Demographic characteristics of participants (n = 44).

Variable: Mean (SD)	Men (n = 16)	Women (n = 28)	p a
Age, years	30.94 (12.54)	35.36 (16.96)	= .33
Height, cm	178.97 (8.15)	165.78 (6.38)	<.01*
Body mass, kg	74.75 (9.45)	69.00 (16.49)	= .21
BMI, m/kg−2	23.34 (2.78)	24.92 (5.54)	= .22
Moderate exercise bouts per week	1.69 (1.96)	1.37 (1.39)	= .53
Strenuous exercise bouts per week	0.14 (.045)	0.72 (0.89)	= .03*
Wmax(Watts)	258.31(54.08)	164.57 (36.19)	<.01*
VO2peak, mL.kg−1.min−1	44.85 (9.39)	27.77 (6.11)	<.01*

p-value reflects differences in men and women based on independent samples t-tests.

* denotes significant differences between men and women

Procedure

Participants made a total of four visits to the laboratory. On the first visit participants read and signed an informed consent form, completed the PAR-Q to ensure exercise safety, and the Godin Leisure-time Exercise Questionnaire (LTEQ; [31]) was administered to ensure eligibility. In addition, participant's height and weight were taken to determine body mass index. Participants then performed a baseline fitness test to assess peak power output in Watts (Wpeak) in order to ascertain individualized training intensities. Participants performed the maximal fitness test on an electronically braked cycle ergometer (Velotron DynaFit Pro, Seattle, WA, USA) using a ramp protocol. Participants completed a 3-minute warm up, after which the test began at 50 Watts. Workload was increased by 1 Watt every 3 seconds until volitional exhaustion. Wpeak was defined as the highest workload achieved. VO2peak was estimated according to Storer and colleagues [32]. Participants' heart rate was recorded throughout the test (Polar FT7, Finland).

Using a randomized, counter-balanced cross-over design participants made three subsequent visits to the laboratory, spaced one week apart, to perform single bouts of 1) continuous moderate-intensity exercise (CMI); 2) continuous vigorous-intensity exercise (CVI); and 3) high-intensity interval training (HIT). All exercise trials were conducted on the cycle ergometer using a standardized warm up and cool down of 3 minutes at a self-selected light intensity (determined in the first trial and held constant for all visits). The CMI trial consisted of riding at an intensity of ∼40% Wpeak for 40 minutes (eliciting a HR of ∼69±9% HRmax). The CVI trial involved riding for 20 minutes at an intensity of ∼80% Wpeak (eliciting a HR of ∼89±7% HRmax). The HIT trial involved riding for 20 minutes, alternating between 1-minute intervals at ∼100% Wpeak (eliciting a HR of ∼90±7% HRmax) and 1 minute recovery periods at ∼20% Wpeak. CMI and CVI trials were matched for external work, while CVI and HIT were matched for time. Because one of the potential attractive features of HIT is that the exercise is low-volume in nature, it was not possible to match work across all three conditions in the current study design.

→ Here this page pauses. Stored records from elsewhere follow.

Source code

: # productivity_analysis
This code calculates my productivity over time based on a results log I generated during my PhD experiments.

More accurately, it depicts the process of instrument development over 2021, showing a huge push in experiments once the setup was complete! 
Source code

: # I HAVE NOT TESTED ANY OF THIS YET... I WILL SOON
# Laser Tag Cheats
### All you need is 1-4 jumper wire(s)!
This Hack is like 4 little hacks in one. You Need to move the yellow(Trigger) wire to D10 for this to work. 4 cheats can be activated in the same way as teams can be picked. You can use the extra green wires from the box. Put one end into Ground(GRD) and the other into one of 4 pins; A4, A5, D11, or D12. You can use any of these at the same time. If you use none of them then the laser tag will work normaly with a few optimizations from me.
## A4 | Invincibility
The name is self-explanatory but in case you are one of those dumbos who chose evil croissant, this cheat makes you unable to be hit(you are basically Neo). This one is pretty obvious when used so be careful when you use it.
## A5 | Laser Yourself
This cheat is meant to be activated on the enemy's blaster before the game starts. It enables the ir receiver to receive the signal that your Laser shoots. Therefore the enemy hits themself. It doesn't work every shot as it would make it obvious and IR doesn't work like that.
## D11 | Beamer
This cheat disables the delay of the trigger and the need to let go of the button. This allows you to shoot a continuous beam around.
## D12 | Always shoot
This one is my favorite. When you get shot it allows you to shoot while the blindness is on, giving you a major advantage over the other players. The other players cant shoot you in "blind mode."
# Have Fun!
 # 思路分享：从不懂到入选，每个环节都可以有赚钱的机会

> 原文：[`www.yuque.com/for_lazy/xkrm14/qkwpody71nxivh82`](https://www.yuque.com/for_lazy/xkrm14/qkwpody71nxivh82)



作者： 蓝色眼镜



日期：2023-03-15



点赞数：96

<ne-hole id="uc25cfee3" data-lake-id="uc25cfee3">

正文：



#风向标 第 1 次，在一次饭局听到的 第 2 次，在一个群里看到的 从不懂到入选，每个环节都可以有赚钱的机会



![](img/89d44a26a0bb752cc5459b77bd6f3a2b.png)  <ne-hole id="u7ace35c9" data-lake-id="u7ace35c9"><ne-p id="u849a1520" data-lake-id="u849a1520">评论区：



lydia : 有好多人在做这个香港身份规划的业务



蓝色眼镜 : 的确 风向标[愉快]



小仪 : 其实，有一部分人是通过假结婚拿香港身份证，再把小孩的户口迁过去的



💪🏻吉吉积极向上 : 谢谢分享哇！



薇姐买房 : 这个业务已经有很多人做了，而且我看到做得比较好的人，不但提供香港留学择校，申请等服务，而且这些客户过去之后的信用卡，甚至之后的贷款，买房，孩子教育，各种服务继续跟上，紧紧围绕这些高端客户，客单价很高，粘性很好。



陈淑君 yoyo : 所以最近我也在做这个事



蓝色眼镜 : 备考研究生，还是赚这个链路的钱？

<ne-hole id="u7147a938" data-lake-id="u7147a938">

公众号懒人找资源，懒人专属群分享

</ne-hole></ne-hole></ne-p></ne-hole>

Participants were informed that they could stop any of the exercise trials at any time. Following the cool-down participants were asked to remain in the laboratory for 20 minutes. Participants completed psychological measures prior to exercise, during the exercise trials, immediately post-exercise and at 20-minutes post-exercise.

Measures

Exercise Intensity

Intensity of each exercise bout was monitored in two ways. The 10-point Category-Ratio 10 Scale (CR-10; [33], also commonly referred to as the Rating of Perceived Exertion) was used to assess participants' perceived effort during exercise. The CR-10 is a 10-point scale ranging from 0 to 10 with anchors ranging from “No exertion at all” (0) to “Maximal exertion” (10). Participants were asked to rate their exertion before (pre-exercise), immediately post and 20-minutes post-exercise. In addition participants were asked to rate their exertion at 2.5%, 7.5%, 42.5%, 47.5%, 92.5% and 97.5% of exercise completed. These time points were chosen to incorporate both interval and recovery periods during the HIT protocol and were standardized across trials. Participants' heart rate was recorded using Polar heart-rate monitors at 2.5%, 42.5%, and 92.5% of exercise completed.

Affect

The one item Feeling Scale (FS; [34]) was used to measure general affective valence (i.e., pleasure and displeasure). Participants are prompted at the beginning of each exercise visit with the following instructions: “While participating in exercise, it is common to experience changes in mood. Some individuals find exercise pleasurable, whereas others find it to be unpleasant. Additionally, feeling may fluctuate across time. That is, one might feel good and bad a number of times during exercise. When asked please tell me how you feel at that current moment using the scale below”. The feeling scale is scored on an 11-point bipolar scale ranging from -5 to +5. Seven anchors are provided ranging from, “Very Good” (+5) to “Very Bad” (−5). The FS was administered at pre, immediately post and 20-minutes post-exercise. To assess in-task affect, the FS was administered at 2.5%, 42.5%, and 92.5% of exercise completed.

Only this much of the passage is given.